TV Software to Join 'Google Everywhere'
Android, an open-source software operating system, has already had unprecedented success in the handset market. The company offers its own version of the product on its Nexus One phone, HTC offers handsets with the OS, and Motorola's (MOT) flagging fortunes have been revived by its Android-powered phone, the Droid. Android was first introduced on November 7, 2007, making the speed of its adoption all the more impressive.
Google hopes to have the same effect in the TV set-top box business by getting developers to offer programs that will help consumers view internet content on TV. Similar efforts by other companies have had little success in a world dominated by entrenched products from set-top leaders like Scientific Atlanta, which is part of Cisco (CSCO).

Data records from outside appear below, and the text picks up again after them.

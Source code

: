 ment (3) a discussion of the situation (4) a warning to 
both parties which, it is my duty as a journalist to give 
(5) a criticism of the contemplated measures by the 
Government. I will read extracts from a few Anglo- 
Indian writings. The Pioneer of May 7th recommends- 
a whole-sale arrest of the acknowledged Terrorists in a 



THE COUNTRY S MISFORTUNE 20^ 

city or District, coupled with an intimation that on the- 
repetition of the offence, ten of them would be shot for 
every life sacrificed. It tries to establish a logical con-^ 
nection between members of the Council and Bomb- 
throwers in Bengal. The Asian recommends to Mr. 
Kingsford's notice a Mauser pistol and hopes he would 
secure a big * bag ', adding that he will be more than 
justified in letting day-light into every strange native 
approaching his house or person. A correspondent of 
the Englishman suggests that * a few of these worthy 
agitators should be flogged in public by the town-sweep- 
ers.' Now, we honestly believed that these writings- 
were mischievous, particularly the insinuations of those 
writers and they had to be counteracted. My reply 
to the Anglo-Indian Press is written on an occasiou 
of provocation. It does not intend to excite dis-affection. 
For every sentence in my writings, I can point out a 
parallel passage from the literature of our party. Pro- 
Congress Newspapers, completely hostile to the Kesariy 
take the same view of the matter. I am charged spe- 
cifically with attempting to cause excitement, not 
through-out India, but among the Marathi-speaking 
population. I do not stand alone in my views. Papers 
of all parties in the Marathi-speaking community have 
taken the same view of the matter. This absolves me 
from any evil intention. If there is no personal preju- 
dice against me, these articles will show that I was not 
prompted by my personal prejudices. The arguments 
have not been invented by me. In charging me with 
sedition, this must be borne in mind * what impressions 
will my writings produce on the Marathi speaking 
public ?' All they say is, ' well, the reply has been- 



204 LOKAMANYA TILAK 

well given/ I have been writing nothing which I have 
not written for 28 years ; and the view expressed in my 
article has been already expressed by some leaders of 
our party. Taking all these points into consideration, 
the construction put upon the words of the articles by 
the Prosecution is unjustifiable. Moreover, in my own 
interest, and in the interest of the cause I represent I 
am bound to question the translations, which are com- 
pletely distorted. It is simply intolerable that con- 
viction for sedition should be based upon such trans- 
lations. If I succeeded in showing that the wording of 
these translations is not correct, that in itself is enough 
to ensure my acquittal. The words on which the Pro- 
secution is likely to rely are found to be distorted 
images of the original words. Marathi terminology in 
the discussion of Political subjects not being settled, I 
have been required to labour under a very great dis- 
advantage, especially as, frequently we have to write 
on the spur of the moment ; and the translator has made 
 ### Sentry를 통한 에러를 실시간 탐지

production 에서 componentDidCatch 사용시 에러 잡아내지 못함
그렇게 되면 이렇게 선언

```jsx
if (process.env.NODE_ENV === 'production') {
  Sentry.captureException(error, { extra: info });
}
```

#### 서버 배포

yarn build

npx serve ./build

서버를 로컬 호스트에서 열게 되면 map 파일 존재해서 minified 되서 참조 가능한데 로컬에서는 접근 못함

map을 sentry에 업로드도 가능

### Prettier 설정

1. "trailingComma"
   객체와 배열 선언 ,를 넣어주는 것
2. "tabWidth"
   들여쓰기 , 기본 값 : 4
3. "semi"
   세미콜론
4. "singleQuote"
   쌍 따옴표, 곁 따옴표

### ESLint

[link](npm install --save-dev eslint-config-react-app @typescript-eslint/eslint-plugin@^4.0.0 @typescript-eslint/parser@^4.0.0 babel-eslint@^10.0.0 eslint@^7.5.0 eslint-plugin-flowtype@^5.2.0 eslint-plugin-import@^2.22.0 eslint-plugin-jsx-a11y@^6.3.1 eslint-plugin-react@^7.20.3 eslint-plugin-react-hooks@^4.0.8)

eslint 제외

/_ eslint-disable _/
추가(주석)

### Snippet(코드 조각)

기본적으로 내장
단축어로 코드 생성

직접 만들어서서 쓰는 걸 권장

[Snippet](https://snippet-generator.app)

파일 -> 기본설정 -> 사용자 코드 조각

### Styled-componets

The set-top initiative is part of the "Google everywhere" strategic plan that puzzles many investors and analysts. The company offers free desktop applications (which can be upgraded to a paid product), book indexing, an e-mail service, free video hosting and streaming for a great deal of content on YouTube, translation software and maps that include driving directions and traffic flow. And that's just a tiny part of the free software services available from the firm.
Each time Google launches another free product, many shareholders shutter. But the company still makes massive amounts of money on its search business. Revenue in the company's March quarter was $6.8 billion and net income was $2 billion. The rate of revenue growth has slowed in the last two years, both because of the recession and what appears to be a level of saturation in search market.
Since many of the Google products like its Android system don't include its search products, investors are left with one conclusion: "Google Everywhere" is "Google Everywhere for free". That's not a new conclusion, but it's one that's confirmed every time the search company launches a major new initiative.